Monthly Archives: July 2017

A Great Article By Liam Hogan

A couple of days ago, Liam Hogan posted a link to a great article of his which comprehensively slams the egregious Niall O’Dowd and his role in spreading the myth of Irish Slavery on IrishCentral:

FYI. The founder of Irish Central attempts to whitewash their influential role in spreading ahistorical “Irish slaves” propaganda https://medium.com/@Limerick1914/niall-odowd-whitewashes-history-by-denying-the-role-irish-central-continue-to-play-spreading-b602522a11f8

Please follow the link! I heartily recommend it to anyone who is interested in the history of our country and especially the way that our history has been misused in the service of various dim-witted ideologies which have little or nothing to do with Irishness.

Chuck

Cassidy introduces his treatment of the word chuck as follows:

Chuck, v., chucking, vn., to throw, especially to throw or pitch a ball; tossing, discarding. Uncertain origin or onomatopoeic. (Chapman, 71; OED)

Cassidy’s claim is that “The Irish teilg (pron. chel’әg, throw) is spelled “chock” when it gets tossed into English slang in the 16th century.”

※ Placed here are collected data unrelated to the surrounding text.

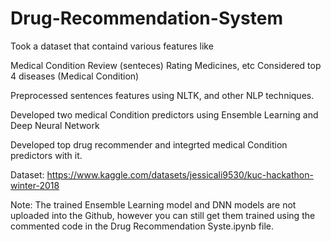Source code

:# Drug-Recommendation-System
Took a dataset that containd various features like

Medical Condition
Review (senteces)
Rating
Medicines, etc
Considered top 4 diseases (Medical Condition)

Preprocessed sentences features using NLTK, and other NLP techniques.

Developed two medical Condition predictors using Ensemble Learning and Deep Neural Network

Developed top drug recommender and integrted medical Condition predictors with it.

Dataset: https://www.kaggle.com/datasets/jessicali9530/kuc-hackathon-winter-2018

Note: The trained Ensemble Learning model and DNN models are not uploaded into the Github, however you can still get them trained using the commented code in the Drug Recommendation Syste.ipynb file.
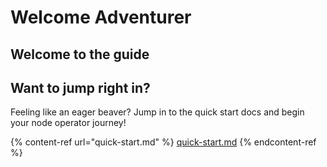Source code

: # Welcome Adventurer

## Welcome to the guide



## Want to jump right in?

Feeling like an eager beaver? Jump in to the quick start docs and begin your node operator journey!

{% content-ref url="quick-start.md" %}
[quick-start.md](quick-start.md)
{% endcontent-ref %}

Why isn’t this true? Well, there are a couple of points to remember. One, Cassidy’s ‘system’ of referencing as shown above is completely inadequate. Cassidy gives information about the meaning and possible origins of the word. Then, he gives two different sources, Chapman and the OED. There is no way of knowing which pieces of information come from which books, or indeed if all the ‘information’ comes from either of them. It was a standard practice of Cassidy’s to slip in his own inventions in these multi-source definitions. And who is Chapman? Well, it’s hard to know when you’re dealing with a book with no bibliography, but I would assume it’s probably Robert Chapman of the Dictionary of American Slang. The OED states that chuck is probably from the Old French chuquer, later choquer, “to knock, to bump”. Other sources concur with this possible origin – for example, Eric Partridge’s Origins (originally published in 1958, though my edition was published in the 1990s). While it is not completely certain, it’s a reasonable guess. It was in Cassidy’s interests to pretend that there is no other possible origin because of the weakness of his own half-baked suggestion.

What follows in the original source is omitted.